Exercise aim – Lines from the listing below that contain the string "figure" are to be reported.

Records for the task –
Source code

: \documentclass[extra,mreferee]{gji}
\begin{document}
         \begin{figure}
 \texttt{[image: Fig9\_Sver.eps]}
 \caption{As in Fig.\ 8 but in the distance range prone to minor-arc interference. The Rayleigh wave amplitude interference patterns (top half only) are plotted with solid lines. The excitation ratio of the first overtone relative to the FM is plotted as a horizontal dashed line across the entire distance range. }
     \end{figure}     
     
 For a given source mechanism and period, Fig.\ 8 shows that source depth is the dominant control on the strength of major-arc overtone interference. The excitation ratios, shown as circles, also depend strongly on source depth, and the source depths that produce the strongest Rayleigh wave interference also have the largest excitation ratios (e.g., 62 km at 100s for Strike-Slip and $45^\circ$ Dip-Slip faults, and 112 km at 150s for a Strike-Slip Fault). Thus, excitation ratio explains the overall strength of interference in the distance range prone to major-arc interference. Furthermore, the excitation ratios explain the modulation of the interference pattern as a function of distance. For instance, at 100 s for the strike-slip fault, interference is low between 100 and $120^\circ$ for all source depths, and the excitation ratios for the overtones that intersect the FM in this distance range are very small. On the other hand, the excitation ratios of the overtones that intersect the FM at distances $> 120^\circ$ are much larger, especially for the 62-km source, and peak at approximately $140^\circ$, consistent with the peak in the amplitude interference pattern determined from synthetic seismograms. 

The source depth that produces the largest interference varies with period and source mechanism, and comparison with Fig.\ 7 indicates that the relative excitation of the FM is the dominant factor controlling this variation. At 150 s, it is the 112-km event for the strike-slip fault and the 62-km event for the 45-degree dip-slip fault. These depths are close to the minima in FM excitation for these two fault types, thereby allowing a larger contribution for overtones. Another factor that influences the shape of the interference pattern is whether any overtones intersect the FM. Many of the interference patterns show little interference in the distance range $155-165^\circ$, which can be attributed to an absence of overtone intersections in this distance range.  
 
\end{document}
---
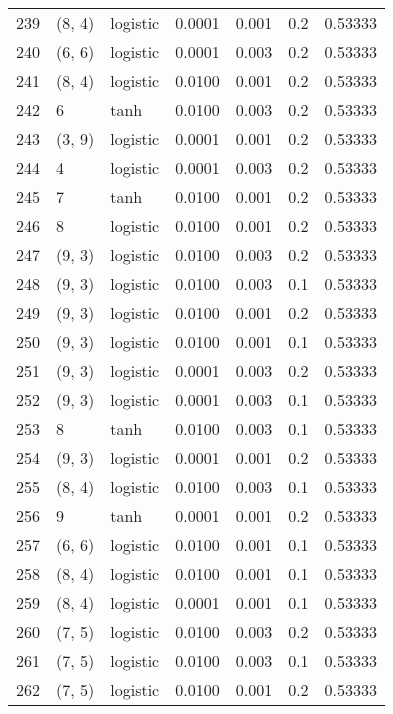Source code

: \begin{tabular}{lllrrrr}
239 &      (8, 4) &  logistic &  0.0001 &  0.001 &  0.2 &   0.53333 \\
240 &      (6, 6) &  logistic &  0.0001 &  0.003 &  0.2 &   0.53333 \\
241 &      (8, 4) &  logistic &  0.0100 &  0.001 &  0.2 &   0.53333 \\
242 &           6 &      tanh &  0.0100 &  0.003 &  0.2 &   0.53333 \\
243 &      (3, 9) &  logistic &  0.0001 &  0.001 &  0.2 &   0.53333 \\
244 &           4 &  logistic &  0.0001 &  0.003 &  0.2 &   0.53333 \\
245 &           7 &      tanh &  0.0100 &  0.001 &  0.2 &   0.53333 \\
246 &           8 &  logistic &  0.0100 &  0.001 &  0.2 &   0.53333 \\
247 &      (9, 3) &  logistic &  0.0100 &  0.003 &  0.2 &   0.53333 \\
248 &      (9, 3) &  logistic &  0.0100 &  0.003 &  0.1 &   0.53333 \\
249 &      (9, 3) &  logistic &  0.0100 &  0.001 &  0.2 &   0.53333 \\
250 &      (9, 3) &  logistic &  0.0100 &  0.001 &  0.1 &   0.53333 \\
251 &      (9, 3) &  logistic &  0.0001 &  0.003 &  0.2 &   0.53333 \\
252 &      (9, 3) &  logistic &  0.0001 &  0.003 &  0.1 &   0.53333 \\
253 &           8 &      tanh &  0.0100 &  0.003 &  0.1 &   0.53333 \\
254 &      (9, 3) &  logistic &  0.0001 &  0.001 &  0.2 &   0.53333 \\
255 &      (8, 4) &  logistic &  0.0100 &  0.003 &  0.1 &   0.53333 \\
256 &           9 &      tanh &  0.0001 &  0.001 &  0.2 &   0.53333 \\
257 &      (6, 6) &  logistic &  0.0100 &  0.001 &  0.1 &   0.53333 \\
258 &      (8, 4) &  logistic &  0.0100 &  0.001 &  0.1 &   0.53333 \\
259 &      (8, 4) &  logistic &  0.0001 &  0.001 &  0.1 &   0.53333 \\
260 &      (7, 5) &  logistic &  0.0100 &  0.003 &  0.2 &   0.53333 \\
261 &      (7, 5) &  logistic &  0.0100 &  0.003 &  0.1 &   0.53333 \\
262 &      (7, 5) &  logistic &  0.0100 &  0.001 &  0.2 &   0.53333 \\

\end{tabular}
* * *
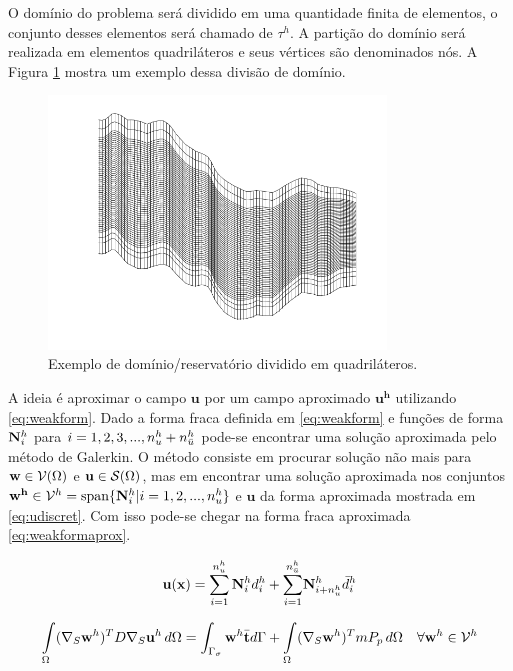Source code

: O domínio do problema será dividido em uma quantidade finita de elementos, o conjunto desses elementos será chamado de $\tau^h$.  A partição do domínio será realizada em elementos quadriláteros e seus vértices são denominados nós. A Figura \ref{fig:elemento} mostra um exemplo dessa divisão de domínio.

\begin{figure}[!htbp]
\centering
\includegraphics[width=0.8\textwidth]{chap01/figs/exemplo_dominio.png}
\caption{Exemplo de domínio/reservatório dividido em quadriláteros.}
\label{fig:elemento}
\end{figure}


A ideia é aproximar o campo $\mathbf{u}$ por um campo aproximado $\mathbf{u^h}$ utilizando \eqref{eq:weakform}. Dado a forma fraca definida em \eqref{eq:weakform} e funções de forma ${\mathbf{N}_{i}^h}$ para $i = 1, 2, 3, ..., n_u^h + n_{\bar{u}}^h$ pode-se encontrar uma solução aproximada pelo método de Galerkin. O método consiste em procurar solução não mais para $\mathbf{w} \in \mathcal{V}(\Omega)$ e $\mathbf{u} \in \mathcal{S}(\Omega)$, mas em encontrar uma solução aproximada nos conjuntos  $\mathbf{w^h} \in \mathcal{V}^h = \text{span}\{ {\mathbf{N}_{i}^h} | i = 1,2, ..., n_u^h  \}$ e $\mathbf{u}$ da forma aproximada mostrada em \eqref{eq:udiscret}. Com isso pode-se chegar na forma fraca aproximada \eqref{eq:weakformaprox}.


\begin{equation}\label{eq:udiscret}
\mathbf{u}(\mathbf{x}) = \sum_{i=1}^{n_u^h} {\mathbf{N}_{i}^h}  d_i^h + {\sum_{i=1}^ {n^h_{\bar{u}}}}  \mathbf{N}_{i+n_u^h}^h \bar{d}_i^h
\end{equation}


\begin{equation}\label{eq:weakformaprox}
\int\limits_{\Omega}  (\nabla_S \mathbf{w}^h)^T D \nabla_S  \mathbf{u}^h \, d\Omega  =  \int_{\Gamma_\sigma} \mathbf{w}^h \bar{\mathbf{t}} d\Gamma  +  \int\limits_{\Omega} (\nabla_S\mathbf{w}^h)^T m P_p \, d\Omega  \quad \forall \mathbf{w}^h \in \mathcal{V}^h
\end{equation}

Solution to this exercise –
         \begin{figure}
     \end{figure}     
\begin{figure}[!htbp]
\end{figure}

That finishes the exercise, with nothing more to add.